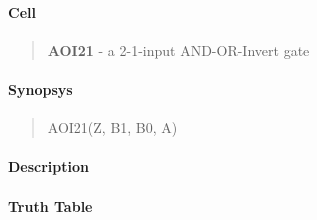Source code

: \label{AOI21}
\paragraph{Cell}
\begin{quote}
    \textbf{AOI21} - a 2-1-input AND-OR-Invert gate
\end{quote}

\paragraph{Synopsys}
\begin{quote}
    AOI21(Z, B1, B0, A)
\end{quote}

\paragraph{Description}

%

\paragraph{Truth Table}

::::::::::

State how many lines of the entries above include the word "paragraph", offering no text other than the number.

4